My sister Paula would have been fifty-five years old this year. I’ve always wondered why she chose to die at the young age of forty-two. I don’t think I will ever know the answer to this question. So instead of seeking answers, I’m choosing to honor her memory by celebrating her life. Perhaps her story will help others who are struggling with anorexia, alcohol addiction and depression. And her legacy will live on.

Paula’s happy childhood.

Paula was born on November 8, 1960 into our middle class Italian Catholic family. My parents had five children. In our family’s birth order, Paula was the second born after my brother and she was the first girl. She was a tiny baby, the smallest of us five Andreoni kids. She had big, round jet black eyes, dark curly hair and a beautiful smile. She was a happy child, always laughing and drawing pictures. My mom called her “Paula Doodle” because she had a vivid imagination. She drew pictures of silly cartoon characters on the inside pages of her colorful, glossy covered spiral-wired notebooks that she decorated with her favorite stickers. Her doodles looked like long-haired hippy blobs with round “John Lennon” glasses for eyes, striped socks for legs and high-top gym shoed feet that pointed outward like a ballerina’s. She would complete her drawings by scribbling fancy flower borders alongside the page’s holes that the notebook’s curly wire spiraled in and out of.

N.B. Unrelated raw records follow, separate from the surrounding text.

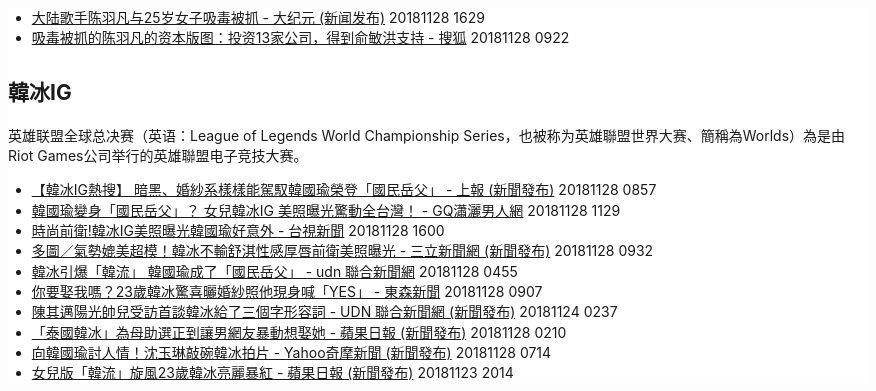 - [大陆歌手陈羽凡与25岁女子吸毒被抓 - 大纪元 (新闻发布)](http://www.epochtimes.com/gb/18/11/28/n10879459.htm "大陆歌手陈羽凡与25岁女子吸毒被抓 - 大纪元 (新闻发布)") 20181128 1629
- [吸毒被抓的陈羽凡的资本版图：投资13家公司，得到俞敏洪支持 - 搜狐](http://www.sohu.com/a/278355925_100008055 "吸毒被抓的陈羽凡的资本版图：投资13家公司，得到俞敏洪支持 - 搜狐") 20181128 0922

## 韓冰IG

英雄联盟全球总决赛（英语：League of Legends World Championship Series，也被称为英雄聯盟世界大赛、簡稱為Worlds）為是由Riot Games公司举行的英雄聯盟电子竞技大赛。
- [【韓冰IG熱搜】 暗黑、婚紗系樣樣能駕馭韓國瑜榮登「國民岳父」 - 上報 (新聞發布)](https://www.upmedia.mg/news_info.php?SerialNo=53077 "【韓冰IG熱搜】 暗黑、婚紗系樣樣能駕馭韓國瑜榮登「國民岳父」 - 上報 (新聞發布)") 20181128 0857
- [韓國瑜變身「國民岳父」？ 女兒韓冰IG 美照曝光驚動全台灣！ - GQ瀟灑男人網](https://www.gq.com.tw/women/girl/content-37975.html "韓國瑜變身「國民岳父」？ 女兒韓冰IG 美照曝光驚動全台灣！ - GQ瀟灑男人網") 20181128 1129
- [時尚前衛!韓冰IG美照曝光韓國瑜好意外 - 台視新聞](https://www.ttv.com.tw/news/view/10711280025600L/568 "時尚前衛!韓冰IG美照曝光韓國瑜好意外 - 台視新聞") 20181128 1600
- [多圖／氣勢媲美超模！韓冰不輸舒淇性感厚唇前衛美照曝光 - 三立新聞網 (新聞發布)](https://www.setn.com/E/news.aspx?newsid=463090 "多圖／氣勢媲美超模！韓冰不輸舒淇性感厚唇前衛美照曝光 - 三立新聞網 (新聞發布)") 20181128 0932
- [韓冰引爆「韓流」 韓國瑜成了「國民岳父」 - udn 聯合新聞網](https://udn.com/news/story/6656/3506384 "韓冰引爆「韓流」 韓國瑜成了「國民岳父」 - udn 聯合新聞網") 20181128 0455
- [你要娶我嗎？23歲韓冰驚喜曬婚紗照他現身喊「YES」 - 東森新聞](https://news.ebc.net.tw/News/Article/141471 "你要娶我嗎？23歲韓冰驚喜曬婚紗照他現身喊「YES」 - 東森新聞") 20181128 0907
- [陳其邁陽光帥兒受訪首談韓冰給了三個字形容詞 - UDN 聯合新聞網 (新聞發布)](https://udn.com/vote2018/story/12599/3498934 "陳其邁陽光帥兒受訪首談韓冰給了三個字形容詞 - UDN 聯合新聞網 (新聞發布)") 20181124 0237
- [「泰國韓冰」為母助選正到讓男網友暴動想娶她 - 蘋果日報 (新聞發布)](https://tw.news.appledaily.com/international/realtime/20181128/1474646 "「泰國韓冰」為母助選正到讓男網友暴動想娶她 - 蘋果日報 (新聞發布)") 20181128 0210
- [向韓國瑜討人情！沈玉琳敲碗韓冰拍片 - Yahoo奇摩新聞 (新聞發布)](https://tw.news.yahoo.com/%E5%90%91%E9%9F%93%E5%9C%8B%E7%91%9C%E8%A8%8E%E4%BA%BA%E6%83%85-%E6%B2%88%E7%8E%89%E7%90%B3%E6%95%B2%E7%A2%97%E9%9F%93%E5%86%B0%E6%8B%8D%E7%89%87-070507074.html "向韓國瑜討人情！沈玉琳敲碗韓冰拍片 - Yahoo奇摩新聞 (新聞發布)") 20181128 0714
- [女兒版「韓流」旋風23歲韓冰亮麗暴紅 - 蘋果日報 (新聞發布)](https://tw.appledaily.com/headline/daily/20181124/38188146/ "女兒版「韓流」旋風23歲韓冰亮麗暴紅 - 蘋果日報 (新聞發布)") 20181123 2014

Clockwise from left: Tom, mom (Joan), Tony, dad (Lido), Paula, Christine and me (Diane).

My parents were a creative couple who had a group of artsy friends. Together, they formed a special club called the North Shore Fine Arts League (NSFAL). Each summer the club would organize parties and everyone came wearing inventive outfits to play along with the agreed upon theme. They encouraged me and my brothers and sisters to express our creativity, too. We did this by entering our drawings into local art festivals with hopes of getting winning ribbons and having our artwork displayed in nearby shopping malls. At home we were always finding ways to be inventive. We used our Easy Bake Oven and left-over candy wax to make realistic looking fake food, colorful costume jewelry and gross looking bugs that we used to scare guests with by hiding them in secret places throughout the house.

Paula directing me in a play.

One summer we produced plays and performed them on our deck. We charged the adult neighbors a quarter each to sit in the audience. Paula would art direct our theatrical backdrops. She had me, my sister and our friends color different backgrounds on big cloth sheets and hung them from the roof gutters. They were all rolled up and someone was assigned the job of dropping a sheet as the play’s scenes changed.

Paula and the “Patriettes” performing.

In our teenage years my two sisters and I were in high school together. Paula was a Senior, my sister Chris was a Sophomore and I was a Freshman. My oldest brother had graduated and was in college. And my younger brother was still in elementary school. I admired Paula and wanted to be a pom pom girl like she was. Before I entered high school I remember sitting in the bleachers during halftime of the homecoming football game watching the Patriettes perform a routine to the sound of the marching band’s music as they played “Baby Face”. Each girl marched onto the field dressed like baby dolls. They were holding large wooden boxes at their waists. Each side was painted a different color and had a cut-out hole in the center of two of its sides that the performers used to hold and turn the boxes in synch to the music. At the end of the dance routine each girl stepped over their boxes and landed in front of a large black and white photograph of themselves as a baby. It was such a great performance that the bleacher crowd gave them a standing ovation. It was at that moment that I thought to myself I want to be like my sister. I admired her talent and creativity. The next year, I entered high school and tried out for the pom pom squad. I was ecstatic when I made the varsity team, which meant I could perform with my sister. That year the Patriettes outperformed every high school pom pom team and won first place in the state of Illinois National Drill Team Association competition.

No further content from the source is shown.